* [WORK ORDER]
Scan the material below for the string "process". Report every line that has it.

■ ■ ■ ■

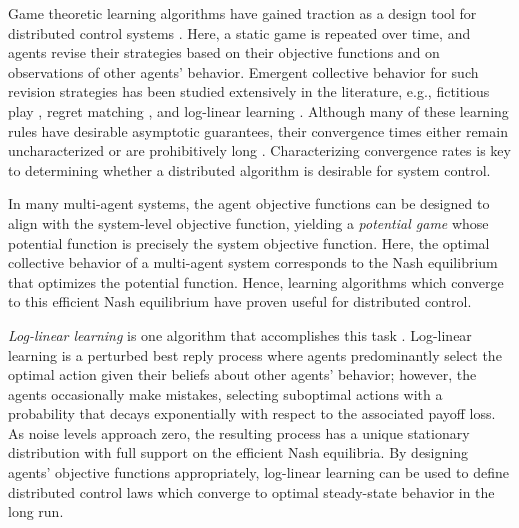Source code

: 
\label{ch2}

Game theoretic learning algorithms have gained traction as a design tool for distributed control systems \cite{Marden2008,Zhu2009,Goto2010,Staudigl2012,Fox2010}.  Here, a static game is repeated over time, and agents revise their strategies based on their objective functions and on observations of other agents' behavior.  Emergent collective behavior for such revision strategies has been studied extensively in the literature, e.g., fictitious play \cite{fp1,fp2,jsfp}, regret matching \cite{Hart2000}, and log-linear learning \cite{Alos-Ferrer2010, Blume1993, Shah2010}.  Although many of these learning rules have desirable asymptotic guarantees, their convergence times either remain uncharacterized or are prohibitively long \cite{Ellison2000, Kandori1993,Shah2010,Hart2010}. Characterizing convergence rates is key to determining whether a distributed algorithm is desirable for system control.

In many multi-agent systems, the agent objective functions can be designed to align with the system-level objective function, yielding  a \emph{potential game} \cite{Monderer1996} whose potential function is precisely the system objective function.  Here, the optimal collective behavior of a multi-agent system corresponds to the Nash equilibrium that optimizes the potential function. Hence, learning algorithms which converge to this efficient Nash equilibrium have proven useful for distributed control.

\emph{Log-linear learning} is one algorithm that accomplishes this task \cite{Blume1993}. Log-linear learning is a  {perturbed} best reply process where agents predominantly select the optimal action given their beliefs about other agents' behavior; however, the agents occasionally make mistakes, selecting suboptimal actions with a probability that decays exponentially with respect to the associated payoff loss.  
As noise levels approach zero, the resulting process has a unique stationary distribution with full support on the efficient Nash equilibria.  By designing agents' objective functions appropriately, log-linear learning can be used to define distributed control laws which converge to optimal steady-state behavior in the long run.%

■ ■ ■ ■

* [ANSWER TO THIS PROBLEM]
\emph{Log-linear learning} is one algorithm that accomplishes this task \cite{Blume1993}. Log-linear learning is a  {perturbed} best reply process where agents predominantly select the optimal action given their beliefs about other agents' behavior; however, the agents occasionally make mistakes, selecting suboptimal actions with a probability that decays exponentially with respect to the associated payoff loss.  
As noise levels approach zero, the resulting process has a unique stationary distribution with full support on the efficient Nash equilibria.  By designing agents' objective functions appropriately, log-linear learning can be used to define distributed control laws which converge to optimal steady-state behavior in the long run.%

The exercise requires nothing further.